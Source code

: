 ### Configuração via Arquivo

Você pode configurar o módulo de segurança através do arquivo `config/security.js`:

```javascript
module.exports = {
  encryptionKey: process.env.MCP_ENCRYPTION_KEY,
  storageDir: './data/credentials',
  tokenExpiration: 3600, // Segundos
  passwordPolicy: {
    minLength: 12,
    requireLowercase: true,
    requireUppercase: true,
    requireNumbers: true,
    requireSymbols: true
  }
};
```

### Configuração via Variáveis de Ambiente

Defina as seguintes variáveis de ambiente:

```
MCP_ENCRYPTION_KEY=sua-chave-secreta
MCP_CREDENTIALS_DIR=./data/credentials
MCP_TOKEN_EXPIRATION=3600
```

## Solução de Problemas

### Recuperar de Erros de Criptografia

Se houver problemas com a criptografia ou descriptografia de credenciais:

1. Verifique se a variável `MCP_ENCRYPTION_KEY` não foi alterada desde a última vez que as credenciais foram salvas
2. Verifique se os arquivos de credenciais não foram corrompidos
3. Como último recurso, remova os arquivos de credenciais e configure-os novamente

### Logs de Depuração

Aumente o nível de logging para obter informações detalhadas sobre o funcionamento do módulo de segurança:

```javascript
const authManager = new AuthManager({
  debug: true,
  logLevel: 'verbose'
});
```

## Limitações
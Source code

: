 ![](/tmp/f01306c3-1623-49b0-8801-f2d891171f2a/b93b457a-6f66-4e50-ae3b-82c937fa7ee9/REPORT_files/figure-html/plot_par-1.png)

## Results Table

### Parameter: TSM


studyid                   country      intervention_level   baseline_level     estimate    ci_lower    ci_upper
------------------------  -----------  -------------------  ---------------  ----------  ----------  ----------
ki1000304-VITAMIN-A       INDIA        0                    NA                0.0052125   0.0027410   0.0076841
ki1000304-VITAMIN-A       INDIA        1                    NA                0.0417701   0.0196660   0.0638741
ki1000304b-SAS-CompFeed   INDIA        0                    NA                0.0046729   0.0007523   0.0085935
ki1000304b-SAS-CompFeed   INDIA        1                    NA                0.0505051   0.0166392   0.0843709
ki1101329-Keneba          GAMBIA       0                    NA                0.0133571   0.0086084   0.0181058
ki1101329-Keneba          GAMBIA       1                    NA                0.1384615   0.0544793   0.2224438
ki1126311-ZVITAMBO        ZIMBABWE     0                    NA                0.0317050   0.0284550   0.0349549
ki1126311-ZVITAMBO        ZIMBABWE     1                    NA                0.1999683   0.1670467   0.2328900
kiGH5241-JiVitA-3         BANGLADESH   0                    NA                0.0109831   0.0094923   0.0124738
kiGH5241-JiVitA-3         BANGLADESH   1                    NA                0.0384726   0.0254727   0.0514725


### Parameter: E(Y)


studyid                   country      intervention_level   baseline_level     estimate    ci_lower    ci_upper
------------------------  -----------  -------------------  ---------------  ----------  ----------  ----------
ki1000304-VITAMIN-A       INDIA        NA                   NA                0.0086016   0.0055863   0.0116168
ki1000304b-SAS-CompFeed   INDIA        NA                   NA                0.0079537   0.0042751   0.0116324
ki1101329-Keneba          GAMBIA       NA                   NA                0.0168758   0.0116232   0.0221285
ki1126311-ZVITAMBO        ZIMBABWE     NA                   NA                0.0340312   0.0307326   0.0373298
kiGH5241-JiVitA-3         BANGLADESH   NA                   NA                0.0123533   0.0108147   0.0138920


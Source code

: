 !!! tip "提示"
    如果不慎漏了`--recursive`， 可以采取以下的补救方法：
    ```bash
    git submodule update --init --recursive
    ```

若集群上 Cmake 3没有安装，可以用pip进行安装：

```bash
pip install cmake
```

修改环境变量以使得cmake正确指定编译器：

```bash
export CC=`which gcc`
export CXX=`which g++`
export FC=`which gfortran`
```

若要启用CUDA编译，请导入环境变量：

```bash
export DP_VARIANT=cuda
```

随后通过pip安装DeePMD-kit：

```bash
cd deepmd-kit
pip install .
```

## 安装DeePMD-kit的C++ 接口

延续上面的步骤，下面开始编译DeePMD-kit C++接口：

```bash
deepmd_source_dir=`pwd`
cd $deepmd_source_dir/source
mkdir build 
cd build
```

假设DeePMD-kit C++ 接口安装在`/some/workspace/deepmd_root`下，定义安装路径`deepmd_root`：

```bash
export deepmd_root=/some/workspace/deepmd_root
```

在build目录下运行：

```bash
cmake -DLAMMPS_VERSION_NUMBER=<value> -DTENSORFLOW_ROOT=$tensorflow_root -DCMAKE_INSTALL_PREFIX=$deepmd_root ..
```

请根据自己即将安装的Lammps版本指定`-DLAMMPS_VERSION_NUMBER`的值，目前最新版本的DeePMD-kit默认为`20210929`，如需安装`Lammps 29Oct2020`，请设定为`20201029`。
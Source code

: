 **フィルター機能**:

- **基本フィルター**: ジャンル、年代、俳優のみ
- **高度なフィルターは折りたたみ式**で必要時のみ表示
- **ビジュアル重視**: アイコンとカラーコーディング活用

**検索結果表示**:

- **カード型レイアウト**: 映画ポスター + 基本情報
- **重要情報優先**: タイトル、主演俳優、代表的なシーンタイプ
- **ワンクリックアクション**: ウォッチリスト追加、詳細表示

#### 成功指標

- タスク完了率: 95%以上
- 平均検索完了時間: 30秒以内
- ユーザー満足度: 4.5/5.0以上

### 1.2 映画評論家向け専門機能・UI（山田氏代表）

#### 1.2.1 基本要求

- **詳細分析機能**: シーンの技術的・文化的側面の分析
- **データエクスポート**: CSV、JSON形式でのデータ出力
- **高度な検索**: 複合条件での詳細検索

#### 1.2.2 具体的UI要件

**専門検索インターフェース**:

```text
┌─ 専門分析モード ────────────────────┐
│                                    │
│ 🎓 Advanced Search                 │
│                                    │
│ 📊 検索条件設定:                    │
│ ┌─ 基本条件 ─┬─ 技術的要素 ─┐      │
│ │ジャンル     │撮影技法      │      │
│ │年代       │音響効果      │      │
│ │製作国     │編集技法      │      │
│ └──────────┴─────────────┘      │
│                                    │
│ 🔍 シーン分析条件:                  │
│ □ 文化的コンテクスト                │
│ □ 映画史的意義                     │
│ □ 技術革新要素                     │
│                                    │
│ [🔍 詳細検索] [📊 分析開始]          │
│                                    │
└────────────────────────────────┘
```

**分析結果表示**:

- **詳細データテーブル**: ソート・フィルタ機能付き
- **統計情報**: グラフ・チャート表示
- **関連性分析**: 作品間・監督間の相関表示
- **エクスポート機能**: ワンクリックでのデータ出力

• [WORK INSTRUCTIONS]: Look above for the line containing "- **ビジュアル重視**: アイコンとカラーコーディング活用", then please write out that line and each one after it through the end, exactly, with nothing else.

• [SOLVED PROBLEM]:
- **ビジュアル重視**: アイコンとカラーコーディング活用

**検索結果表示**:

- **カード型レイアウト**: 映画ポスター + 基本情報
- **重要情報優先**: タイトル、主演俳優、代表的なシーンタイプ
- **ワンクリックアクション**: ウォッチリスト追加、詳細表示

#### 成功指標

- タスク完了率: 95%以上
- 平均検索完了時間: 30秒以内
- ユーザー満足度: 4.5/5.0以上

### 1.2 映画評論家向け専門機能・UI（山田氏代表）

#### 1.2.1 基本要求

- **詳細分析機能**: シーンの技術的・文化的側面の分析
- **データエクスポート**: CSV、JSON形式でのデータ出力
- **高度な検索**: 複合条件での詳細検索

#### 1.2.2 具体的UI要件

**専門検索インターフェース**:

```text
┌─ 専門分析モード ────────────────────┐
│                                    │
│ 🎓 Advanced Search                 │
│                                    │
│ 📊 検索条件設定:                    │
│ ┌─ 基本条件 ─┬─ 技術的要素 ─┐      │
│ │ジャンル     │撮影技法      │      │
│ │年代       │音響効果      │      │
│ │製作国     │編集技法      │      │
│ └──────────┴─────────────┘      │
│                                    │
│ 🔍 シーン分析条件:                  │
│ □ 文化的コンテクスト                │
│ □ 映画史的意義                     │
│ □ 技術革新要素                     │
│                                    │
│ [🔍 詳細検索] [📊 分析開始]          │
│                                    │
└────────────────────────────────┘
```

**分析結果表示**:

- **詳細データテーブル**: ソート・フィルタ機能付き
- **統計情報**: グラフ・チャート表示
- **関連性分析**: 作品間・監督間の相関表示
- **エクスポート機能**: ワンクリックでのデータ出力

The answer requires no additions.